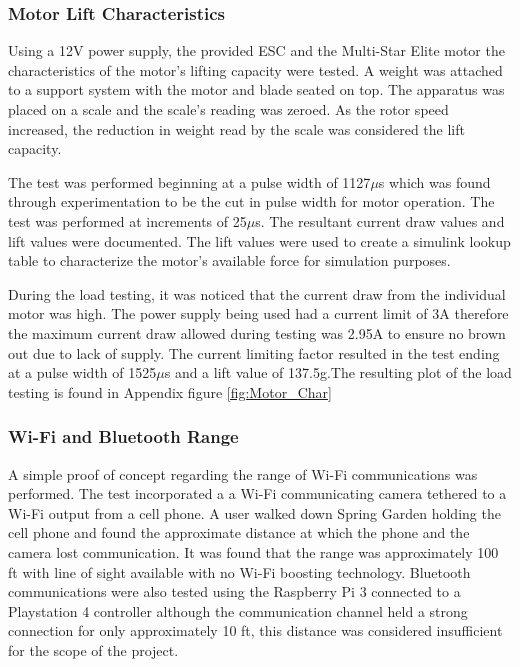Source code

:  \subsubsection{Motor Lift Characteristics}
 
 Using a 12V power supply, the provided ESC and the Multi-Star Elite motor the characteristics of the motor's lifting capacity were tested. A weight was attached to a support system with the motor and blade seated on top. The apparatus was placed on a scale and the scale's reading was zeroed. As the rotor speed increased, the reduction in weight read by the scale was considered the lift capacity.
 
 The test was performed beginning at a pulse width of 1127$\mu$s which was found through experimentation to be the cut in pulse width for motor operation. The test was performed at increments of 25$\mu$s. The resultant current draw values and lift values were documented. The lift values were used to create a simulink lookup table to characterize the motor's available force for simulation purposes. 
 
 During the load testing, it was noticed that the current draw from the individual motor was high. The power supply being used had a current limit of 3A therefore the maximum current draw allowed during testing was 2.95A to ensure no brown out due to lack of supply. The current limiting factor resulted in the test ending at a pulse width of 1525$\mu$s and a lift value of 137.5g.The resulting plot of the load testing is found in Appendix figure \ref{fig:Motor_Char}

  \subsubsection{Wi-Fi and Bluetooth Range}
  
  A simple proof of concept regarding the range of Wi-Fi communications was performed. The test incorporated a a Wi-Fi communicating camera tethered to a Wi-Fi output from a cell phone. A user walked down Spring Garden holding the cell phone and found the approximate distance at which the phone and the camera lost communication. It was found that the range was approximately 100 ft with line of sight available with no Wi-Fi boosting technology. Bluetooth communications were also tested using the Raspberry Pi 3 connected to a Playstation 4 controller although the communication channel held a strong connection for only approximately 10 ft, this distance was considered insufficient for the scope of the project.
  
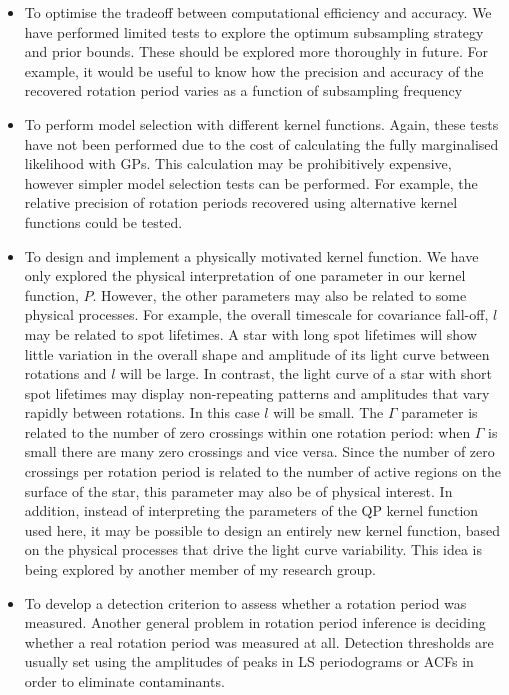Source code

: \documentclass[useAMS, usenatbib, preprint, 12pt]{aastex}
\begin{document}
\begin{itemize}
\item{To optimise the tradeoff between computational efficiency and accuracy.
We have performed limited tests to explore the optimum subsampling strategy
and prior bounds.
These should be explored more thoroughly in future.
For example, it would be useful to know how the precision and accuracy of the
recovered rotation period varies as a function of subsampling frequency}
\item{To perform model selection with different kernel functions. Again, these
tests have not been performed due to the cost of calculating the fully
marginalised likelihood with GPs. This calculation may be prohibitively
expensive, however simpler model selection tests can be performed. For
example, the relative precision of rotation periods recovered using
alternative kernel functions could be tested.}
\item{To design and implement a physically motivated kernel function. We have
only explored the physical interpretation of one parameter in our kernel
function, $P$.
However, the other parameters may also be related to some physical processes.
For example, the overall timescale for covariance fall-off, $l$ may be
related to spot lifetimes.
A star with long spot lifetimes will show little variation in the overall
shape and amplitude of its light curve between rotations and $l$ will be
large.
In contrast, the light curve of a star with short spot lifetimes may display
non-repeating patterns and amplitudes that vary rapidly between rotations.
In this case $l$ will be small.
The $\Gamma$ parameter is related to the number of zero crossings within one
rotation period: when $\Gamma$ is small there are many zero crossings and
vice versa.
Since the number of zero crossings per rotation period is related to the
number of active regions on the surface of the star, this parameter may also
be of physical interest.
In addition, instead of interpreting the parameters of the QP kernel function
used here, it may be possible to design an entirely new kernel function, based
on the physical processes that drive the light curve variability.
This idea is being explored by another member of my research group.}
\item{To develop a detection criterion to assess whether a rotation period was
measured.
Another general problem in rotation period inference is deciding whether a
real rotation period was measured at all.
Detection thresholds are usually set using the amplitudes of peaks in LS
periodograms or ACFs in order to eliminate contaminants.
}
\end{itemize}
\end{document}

** WHAT THE TASK REQUIRES **
Omit each picture, then return all of the listing exactly as it stands.

** TASK SOLUTION **
Source code

:  \subsubsection{Motor Lift Characteristics}
 
 Using a 12V power supply, the provided ESC and the Multi-Star Elite motor the characteristics of the motor's lifting capacity were tested. A weight was attached to a support system with the motor and blade seated on top. The apparatus was placed on a scale and the scale's reading was zeroed. As the rotor speed increased, the reduction in weight read by the scale was considered the lift capacity.
 
 The test was performed beginning at a pulse width of 1127$\mu$s which was found through experimentation to be the cut in pulse width for motor operation. The test was performed at increments of 25$\mu$s. The resultant current draw values and lift values were documented. The lift values were used to create a simulink lookup table to characterize the motor's available force for simulation purposes. 
 
 During the load testing, it was noticed that the current draw from the individual motor was high. The power supply being used had a current limit of 3A therefore the maximum current draw allowed during testing was 2.95A to ensure no brown out due to lack of supply. The current limiting factor resulted in the test ending at a pulse width of 1525$\mu$s and a lift value of 137.5g.The resulting plot of the load testing is found in Appendix figure \ref{fig:Motor_Char}

  \subsubsection{Wi-Fi and Bluetooth Range}
  
  A simple proof of concept regarding the range of Wi-Fi communications was performed. The test incorporated a a Wi-Fi communicating camera tethered to a Wi-Fi output from a cell phone. A user walked down Spring Garden holding the cell phone and found the approximate distance at which the phone and the camera lost communication. It was found that the range was approximately 100 ft with line of sight available with no Wi-Fi boosting technology. Bluetooth communications were also tested using the Raspberry Pi 3 connected to a Playstation 4 controller although the communication channel held a strong connection for only approximately 10 ft, this distance was considered insufficient for the scope of the project.
  
Source code

: \documentclass[useAMS, usenatbib, preprint, 12pt]{aastex}
\begin{document}
\begin{itemize}
\item{To optimise the tradeoff between computational efficiency and accuracy.
We have performed limited tests to explore the optimum subsampling strategy
and prior bounds.
These should be explored more thoroughly in future.
For example, it would be useful to know how the precision and accuracy of the
recovered rotation period varies as a function of subsampling frequency}
\item{To perform model selection with different kernel functions. Again, these
tests have not been performed due to the cost of calculating the fully
marginalised likelihood with GPs. This calculation may be prohibitively
expensive, however simpler model selection tests can be performed. For
example, the relative precision of rotation periods recovered using
alternative kernel functions could be tested.}
\item{To design and implement a physically motivated kernel function. We have
only explored the physical interpretation of one parameter in our kernel
function, $P$.
However, the other parameters may also be related to some physical processes.
For example, the overall timescale for covariance fall-off, $l$ may be
related to spot lifetimes.
A star with long spot lifetimes will show little variation in the overall
shape and amplitude of its light curve between rotations and $l$ will be
large.
In contrast, the light curve of a star with short spot lifetimes may display
non-repeating patterns and amplitudes that vary rapidly between rotations.
In this case $l$ will be small.
The $\Gamma$ parameter is related to the number of zero crossings within one
rotation period: when $\Gamma$ is small there are many zero crossings and
vice versa.
Since the number of zero crossings per rotation period is related to the
number of active regions on the surface of the star, this parameter may also
be of physical interest.
In addition, instead of interpreting the parameters of the QP kernel function
used here, it may be possible to design an entirely new kernel function, based
on the physical processes that drive the light curve variability.
This idea is being explored by another member of my research group.}
\item{To develop a detection criterion to assess whether a rotation period was
measured.
Another general problem in rotation period inference is deciding whether a
real rotation period was measured at all.
Detection thresholds are usually set using the amplitudes of peaks in LS
periodograms or ACFs in order to eliminate contaminants.
}
\end{itemize}
\end{document}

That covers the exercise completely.